WHAT THE TASK ASKS. Exactly and only the lines from the one with "Built with industry-leading" through the end of the listing are to be transcribed, both ends included.

INPUT.
■ ■ ■ ■ ■
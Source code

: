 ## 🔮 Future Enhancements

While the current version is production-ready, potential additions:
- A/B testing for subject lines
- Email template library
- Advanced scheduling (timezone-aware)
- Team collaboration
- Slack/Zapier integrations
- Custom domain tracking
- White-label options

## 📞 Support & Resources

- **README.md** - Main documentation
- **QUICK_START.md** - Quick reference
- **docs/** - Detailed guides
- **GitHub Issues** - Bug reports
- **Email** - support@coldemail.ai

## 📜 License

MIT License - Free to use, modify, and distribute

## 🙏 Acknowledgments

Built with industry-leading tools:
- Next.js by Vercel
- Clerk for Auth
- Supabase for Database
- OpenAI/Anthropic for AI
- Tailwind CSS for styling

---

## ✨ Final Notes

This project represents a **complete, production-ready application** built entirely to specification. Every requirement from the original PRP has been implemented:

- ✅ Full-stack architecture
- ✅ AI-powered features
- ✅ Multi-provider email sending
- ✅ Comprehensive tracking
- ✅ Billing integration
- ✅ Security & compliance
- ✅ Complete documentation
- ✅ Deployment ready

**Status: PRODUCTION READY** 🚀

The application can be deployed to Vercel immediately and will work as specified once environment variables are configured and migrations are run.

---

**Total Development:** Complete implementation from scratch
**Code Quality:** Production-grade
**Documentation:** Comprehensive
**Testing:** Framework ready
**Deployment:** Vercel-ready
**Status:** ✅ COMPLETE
■ ■ ■ ■ ■
RESULT OF THE EXERCISE.
Built with industry-leading tools:
- Next.js by Vercel
- Clerk for Auth
- Supabase for Database
- OpenAI/Anthropic for AI
- Tailwind CSS for styling

---

## ✨ Final Notes

This project represents a **complete, production-ready application** built entirely to specification. Every requirement from the original PRP has been implemented:

- ✅ Full-stack architecture
- ✅ AI-powered features
- ✅ Multi-provider email sending
- ✅ Comprehensive tracking
- ✅ Billing integration
- ✅ Security & compliance
- ✅ Complete documentation
- ✅ Deployment ready

**Status: PRODUCTION READY** 🚀

The application can be deployed to Vercel immediately and will work as specified once environment variables are configured and migrations are run.

---

**Total Development:** Complete implementation from scratch
**Code Quality:** Production-grade
**Documentation:** Comprehensive
**Testing:** Framework ready
**Deployment:** Vercel-ready
**Status:** ✅ COMPLETE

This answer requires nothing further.